BACKGROUND OF THE INVENTION
Transmission of stored compressed video over lossy packet networks has a
number of important applications including movies-on-demand, interactive
television, and corporate educational video distribution. Most of the
present and planned packet networks, particularly Asynchronous Transfer
Mode (ATM) networks, exhibit packet loss. Since compression reduces
redundancy in the video signal, losing random parts of a compressed video
bit-stream may cause drastic reduction in the quality of the received
video. It is a continuing problem to improve the quality of video
transmission over such packet networks.
SUMMARY OF THE INVENTION
The present invention discloses apparatus and method of transmitting a
video bitstream from a transmitter over a packet network to a receiver,
the video bitstream including a plurality of high priority segments (high
priority pertition) and low priority segments (low priority pertitions).

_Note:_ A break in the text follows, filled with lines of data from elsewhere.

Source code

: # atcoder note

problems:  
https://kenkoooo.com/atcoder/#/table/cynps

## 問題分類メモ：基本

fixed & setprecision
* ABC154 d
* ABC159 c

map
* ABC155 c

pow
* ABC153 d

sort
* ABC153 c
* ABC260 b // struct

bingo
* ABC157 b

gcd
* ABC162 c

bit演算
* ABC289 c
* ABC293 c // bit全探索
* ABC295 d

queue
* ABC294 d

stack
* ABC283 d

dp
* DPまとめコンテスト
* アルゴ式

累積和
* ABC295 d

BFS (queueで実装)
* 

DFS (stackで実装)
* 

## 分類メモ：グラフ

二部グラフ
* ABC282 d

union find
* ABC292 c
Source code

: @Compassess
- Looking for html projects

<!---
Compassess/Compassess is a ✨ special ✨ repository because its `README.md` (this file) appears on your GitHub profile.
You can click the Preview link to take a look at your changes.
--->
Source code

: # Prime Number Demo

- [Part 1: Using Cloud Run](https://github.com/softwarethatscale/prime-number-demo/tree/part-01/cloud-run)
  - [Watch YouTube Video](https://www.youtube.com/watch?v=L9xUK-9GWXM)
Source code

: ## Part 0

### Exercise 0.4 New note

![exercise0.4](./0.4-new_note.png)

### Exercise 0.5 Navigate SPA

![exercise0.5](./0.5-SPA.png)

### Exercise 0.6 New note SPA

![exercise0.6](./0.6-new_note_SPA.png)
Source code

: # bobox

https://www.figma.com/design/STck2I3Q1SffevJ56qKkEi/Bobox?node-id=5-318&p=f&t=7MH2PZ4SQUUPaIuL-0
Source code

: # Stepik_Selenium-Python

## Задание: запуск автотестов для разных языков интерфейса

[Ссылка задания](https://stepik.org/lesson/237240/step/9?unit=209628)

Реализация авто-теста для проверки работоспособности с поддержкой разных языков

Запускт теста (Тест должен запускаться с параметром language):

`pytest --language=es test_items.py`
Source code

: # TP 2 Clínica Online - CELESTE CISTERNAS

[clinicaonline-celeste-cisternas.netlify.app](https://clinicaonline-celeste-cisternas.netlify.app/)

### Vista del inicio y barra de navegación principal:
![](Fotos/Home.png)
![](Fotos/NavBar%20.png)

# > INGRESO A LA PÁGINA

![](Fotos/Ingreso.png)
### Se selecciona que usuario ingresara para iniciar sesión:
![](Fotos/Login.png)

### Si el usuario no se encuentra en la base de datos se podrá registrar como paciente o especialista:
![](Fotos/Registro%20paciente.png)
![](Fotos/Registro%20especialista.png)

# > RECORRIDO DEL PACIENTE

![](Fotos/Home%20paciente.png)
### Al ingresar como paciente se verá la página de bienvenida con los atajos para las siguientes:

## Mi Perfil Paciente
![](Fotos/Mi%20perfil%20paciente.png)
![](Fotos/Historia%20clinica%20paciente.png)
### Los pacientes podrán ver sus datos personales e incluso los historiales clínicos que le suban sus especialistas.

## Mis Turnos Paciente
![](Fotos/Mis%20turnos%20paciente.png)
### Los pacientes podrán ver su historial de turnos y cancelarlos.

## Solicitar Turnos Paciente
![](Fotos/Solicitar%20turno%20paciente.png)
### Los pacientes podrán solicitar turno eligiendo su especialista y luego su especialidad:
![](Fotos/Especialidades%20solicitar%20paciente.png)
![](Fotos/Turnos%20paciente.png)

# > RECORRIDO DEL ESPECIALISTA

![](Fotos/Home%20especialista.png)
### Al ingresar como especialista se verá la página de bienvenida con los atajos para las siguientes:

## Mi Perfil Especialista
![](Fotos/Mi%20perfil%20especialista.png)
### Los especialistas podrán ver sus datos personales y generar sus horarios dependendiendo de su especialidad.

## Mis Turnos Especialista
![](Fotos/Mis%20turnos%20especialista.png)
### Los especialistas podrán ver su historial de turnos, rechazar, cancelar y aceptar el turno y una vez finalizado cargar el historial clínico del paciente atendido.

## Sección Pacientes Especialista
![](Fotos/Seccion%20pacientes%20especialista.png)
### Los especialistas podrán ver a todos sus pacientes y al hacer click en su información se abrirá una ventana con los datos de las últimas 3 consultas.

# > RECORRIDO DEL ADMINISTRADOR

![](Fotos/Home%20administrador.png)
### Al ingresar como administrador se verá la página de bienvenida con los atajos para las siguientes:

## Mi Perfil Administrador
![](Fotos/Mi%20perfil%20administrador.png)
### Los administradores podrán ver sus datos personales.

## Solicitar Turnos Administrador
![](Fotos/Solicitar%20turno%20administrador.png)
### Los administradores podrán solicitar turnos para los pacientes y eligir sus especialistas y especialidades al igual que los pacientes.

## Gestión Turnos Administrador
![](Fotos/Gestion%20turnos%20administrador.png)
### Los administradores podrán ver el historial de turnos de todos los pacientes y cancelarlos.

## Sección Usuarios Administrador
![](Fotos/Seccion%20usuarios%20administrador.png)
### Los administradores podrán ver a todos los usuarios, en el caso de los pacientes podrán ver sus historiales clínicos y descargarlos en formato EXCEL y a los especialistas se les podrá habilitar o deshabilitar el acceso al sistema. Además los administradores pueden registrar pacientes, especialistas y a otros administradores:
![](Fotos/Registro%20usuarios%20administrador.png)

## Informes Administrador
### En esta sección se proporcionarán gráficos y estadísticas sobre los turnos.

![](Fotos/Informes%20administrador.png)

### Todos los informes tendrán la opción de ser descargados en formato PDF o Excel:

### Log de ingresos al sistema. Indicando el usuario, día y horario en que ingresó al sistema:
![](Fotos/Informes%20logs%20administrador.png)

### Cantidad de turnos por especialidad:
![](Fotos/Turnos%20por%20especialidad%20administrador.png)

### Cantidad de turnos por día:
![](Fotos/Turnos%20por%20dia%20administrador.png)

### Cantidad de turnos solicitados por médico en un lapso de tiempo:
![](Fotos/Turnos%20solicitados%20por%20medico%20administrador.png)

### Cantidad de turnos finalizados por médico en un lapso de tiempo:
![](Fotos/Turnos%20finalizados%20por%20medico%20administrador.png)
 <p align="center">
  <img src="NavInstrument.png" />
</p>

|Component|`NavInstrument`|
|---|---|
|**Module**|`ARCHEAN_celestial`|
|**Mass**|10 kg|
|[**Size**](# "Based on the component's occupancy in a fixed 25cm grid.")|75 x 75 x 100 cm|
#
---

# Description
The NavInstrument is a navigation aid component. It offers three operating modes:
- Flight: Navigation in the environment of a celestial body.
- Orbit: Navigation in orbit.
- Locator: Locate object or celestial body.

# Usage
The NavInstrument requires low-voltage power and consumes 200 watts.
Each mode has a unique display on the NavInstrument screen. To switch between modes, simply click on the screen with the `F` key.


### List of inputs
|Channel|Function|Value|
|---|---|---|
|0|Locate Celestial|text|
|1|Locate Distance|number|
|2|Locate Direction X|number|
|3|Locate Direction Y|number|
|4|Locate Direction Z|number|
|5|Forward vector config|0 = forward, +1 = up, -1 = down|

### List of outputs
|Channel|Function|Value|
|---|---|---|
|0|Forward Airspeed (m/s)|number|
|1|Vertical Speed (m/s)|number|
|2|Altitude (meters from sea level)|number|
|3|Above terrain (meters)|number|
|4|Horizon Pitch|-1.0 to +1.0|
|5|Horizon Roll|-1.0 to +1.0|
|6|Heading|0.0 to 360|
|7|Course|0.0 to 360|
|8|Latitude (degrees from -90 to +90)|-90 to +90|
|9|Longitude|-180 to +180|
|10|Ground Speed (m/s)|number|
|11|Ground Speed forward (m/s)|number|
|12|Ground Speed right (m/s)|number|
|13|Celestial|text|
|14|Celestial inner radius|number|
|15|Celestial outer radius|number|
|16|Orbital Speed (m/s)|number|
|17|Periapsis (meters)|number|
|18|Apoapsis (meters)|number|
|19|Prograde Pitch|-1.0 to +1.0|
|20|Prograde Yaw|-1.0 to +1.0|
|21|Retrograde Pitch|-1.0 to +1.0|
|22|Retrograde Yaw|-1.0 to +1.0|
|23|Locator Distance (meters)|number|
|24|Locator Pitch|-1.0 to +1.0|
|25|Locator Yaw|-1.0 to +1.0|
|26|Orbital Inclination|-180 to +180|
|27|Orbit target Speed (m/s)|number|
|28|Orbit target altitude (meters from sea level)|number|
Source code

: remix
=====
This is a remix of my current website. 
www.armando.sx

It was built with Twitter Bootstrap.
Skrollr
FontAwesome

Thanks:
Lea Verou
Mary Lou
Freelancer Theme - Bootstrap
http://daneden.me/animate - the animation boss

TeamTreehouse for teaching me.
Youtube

The high priority segments contain vital control information such as the
codes that define the start of pictures and picture header information.
The low priority segments contain the rest of the bitstream. As an
example, the high priority and low priority segments may be determined in
accordance with the well-known MPEG-2 draft standard (see Generic Coding
of Moving Pictures and Associated Audio, Recommendation H.262, ISO/IEC
13818-2, March 1994). In the present invention, the high priority
information, representative of the high priority segments, is sent first
over the network using a guaranteed delivery mechanism of the network;
thereafter the low priority partition is sent in real time over the
network using a non-guaranteed delivery mechanism. At a receiver location,
the high priority information is received and used to generate the high
priority segments. When the low priority partition is received at the
receiver location, its segments are interleaved with each generated high
priority segment, in real time to recreate the video bitstream.
The high priority information may be sent as a high priority partition,
sent as a high priority format used by the receiver to generate a high
priority partition, or sent as a high priority identifier used to identify
a high priority partition previously stored at the receiver.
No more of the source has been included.